Exercise materials Start Marker
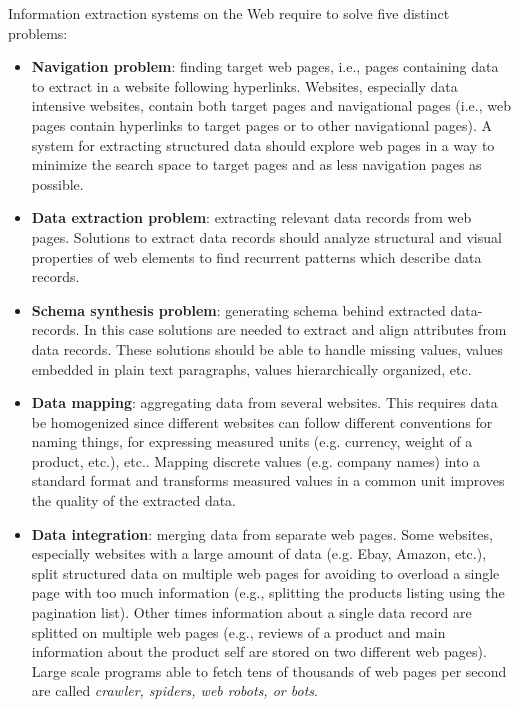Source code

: Information extraction systems on the Web require to solve five distinct problems:
\begin{itemize}
\item \textbf{Navigation problem}: finding target web pages, i.e., pages containing data to extract in a website following hyperlinks. Websites, especially data intensive websites, contain both target pages and navigational pages (i.e., web pages contain hyperlinks to target pages or to other navigational pages). A system for extracting structured data should explore web pages in a way to minimize the search space to target pages and as less navigation pages as possible.  
\item \textbf{Data extraction problem}: extracting relevant data records from web pages. Solutions to extract data records should analyze structural and visual properties of web elements to find recurrent patterns which describe data records.
\item \textbf{Schema synthesis problem}: generating schema behind extracted data- records. In this case  solutions are needed to extract and align attributes from data records. These solutions should be able to handle missing values, values embedded in plain text paragraphs, values hierarchically organized, etc.  
\item  \textbf{Data mapping}: aggregating data from several websites. This requires data be homogenized since different websites can follow different conventions for naming things, for expressing measured units (e.g. currency, weight of a product, etc.), etc.. Mapping discrete values (e.g. company names) into a standard format and transforms measured values in a common unit improves the quality of the extracted data. 
\item \textbf{Data integration}: merging data from separate web pages. Some websites, especially websites with a large amount of data (e.g. Ebay, Amazon, etc.), split structured data on multiple web pages for avoiding to overload a single page with too much information (e.g., splitting the products listing using the pagination list). Other times information about a single data record are splitted on multiple web pages (e.g., reviews of a product and  main information about the product self are stored on two different 
web pages). 
Large scale programs able to fetch tens of thousands of web pages per second are called \textit{crawler, spiders, web robots, or bots}.
\end{itemize}

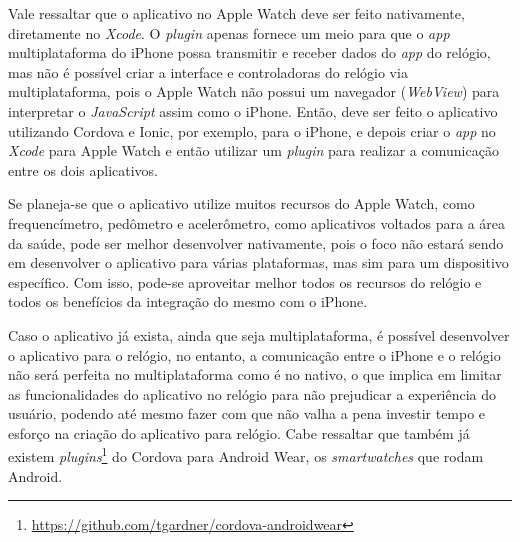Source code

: Vale ressaltar que o aplicativo no Apple Watch deve ser feito nativamente, diretamente no \textit{Xcode}. O \textit{plugin} apenas fornece um meio para que o \textit{app} multiplataforma do iPhone possa transmitir e receber 
dados do \textit{app} do relógio, mas não é possível criar a interface e controladoras do relógio via multiplataforma, pois o Apple Watch não possui um navegador (\textit{WebView}) para interpretar o \textit{JavaScript} assim 
como o iPhone. Então, deve ser feito o aplicativo utilizando Cordova e Ionic, por exemplo, para o iPhone, e depois criar o \textit{app} no \textit{Xcode} para Apple Watch e então utilizar um \textit{plugin} para realizar a 
comunicação entre os dois aplicativos.  

Se planeja-se que o aplicativo utilize muitos recursos do Apple Watch, como frequencímetro, pedômetro e acelerômetro, como aplicativos voltados para a área da saúde, pode ser melhor desenvolver nativamente,
pois o foco não estará sendo em desenvolver o aplicativo para várias plataformas, mas sim para um dispositivo específico. Com isso, pode-se aproveitar melhor todos os recursos do relógio e todos os benefícios da integração
do mesmo com o iPhone.

Caso o aplicativo já exista, ainda que seja multiplataforma, é possível desenvolver o aplicativo para o relógio, no entanto, a comunicação entre o iPhone e o relógio não será perfeita no multiplataforma como é no nativo, 
o que implica em limitar as funcionalidades do aplicativo no relógio para não prejudicar a experiência do usuário, podendo até mesmo fazer com que não valha a pena investir tempo e esforço na criação do aplicativo para
relógio. Cabe ressaltar que também já existem \textit{plugins}\footnote{\url{https://github.com/tgardner/cordova-androidwear}} do Cordova para Android Wear, os \textit{smartwatches} que rodam Android.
Exercise materials End Marker
## Task to carry out
Reply with the number of lines in the entries that hold the word "feito", and add no other words.

## Result of the exercise
2